Madeline H. Caviness spent the first several decades of her career writing books on medieval stained glass that were widely-acclaimed models of archaeological method and text-based erudition. Ten years ago she transformed her research through her current project, "reading as a woman," which brings feminist theory to bear on medieval visual culture. Her essay, "Patron or Matron? A Capetian Bride and a Vade Mecum for her Marriage Bed," in the April, 1993, issue of Speculum proposed a revolutionary reading of a famous fourteenth-century manuscript, overturning traditional readings of marginal imagery as humorous examples of artistic freedom and substituting their interpretation as gynephobic instruments of social control.

The engagement with neo-Freudian theory begun in the 1993 essay is yet more forceful in Visualizing Women in the Middle Ages. Caviness problematizes the concept of "the gaze," developed for film criticism in 1973 by Laura Mulvey from Freudian and Lacanian psychoanalytic theory, and rapidly and broadly applied to the history of art. The volume begins with a theoretical introduction that scrutinizes gaze theory, followed by three case-study chapters that examine the representation and fragmentation of the female body in medieval and late twentieth-century imagery.
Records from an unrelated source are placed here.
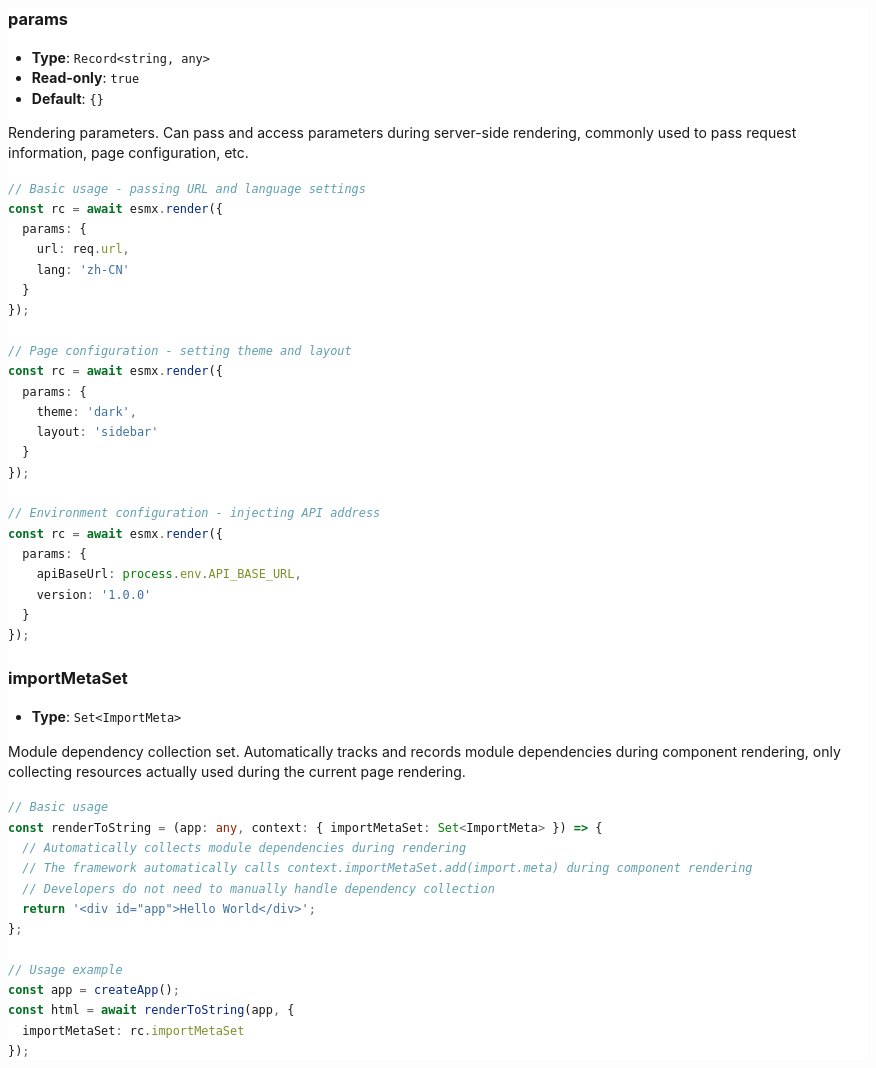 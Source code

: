 ### params

- **Type**: `Record<string, any>`
- **Read-only**: `true`
- **Default**: `{}`

Rendering parameters. Can pass and access parameters during server-side rendering, commonly used to pass request information, page configuration, etc.

```ts
// Basic usage - passing URL and language settings
const rc = await esmx.render({
  params: {
    url: req.url,
    lang: 'zh-CN'
  }
});

// Page configuration - setting theme and layout
const rc = await esmx.render({
  params: {
    theme: 'dark',
    layout: 'sidebar'
  }
});

// Environment configuration - injecting API address
const rc = await esmx.render({
  params: {
    apiBaseUrl: process.env.API_BASE_URL,
    version: '1.0.0'
  }
});
```

### importMetaSet

- **Type**: `Set<ImportMeta>`

Module dependency collection set. Automatically tracks and records module dependencies during component rendering, only collecting resources actually used during the current page rendering.

```ts
// Basic usage
const renderToString = (app: any, context: { importMetaSet: Set<ImportMeta> }) => {
  // Automatically collects module dependencies during rendering
  // The framework automatically calls context.importMetaSet.add(import.meta) during component rendering
  // Developers do not need to manually handle dependency collection
  return '<div id="app">Hello World</div>';
};

// Usage example
const app = createApp();
const html = await renderToString(app, {
  importMetaSet: rc.importMetaSet
});
```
The "Introduction" is the major contribution of the volume, applying as it does the archaeological rigor of Caviness' stained glass monographs to postmodern theory. Caviness reviews Mulvey's use of the Freudian concept of the scopophiliac gaze and Lacan's notion of the mirror phase of self-realization, pointing out Mulvey's selective use of these theories. In this exhaustive critique of the implications of Freud and Lacan for feminist thought, Caviness interweaves the views of writers from multiple disciplines, from George Bataille and Kaja Silverman to Rosalind Krauss and Caroline Walker Bynum.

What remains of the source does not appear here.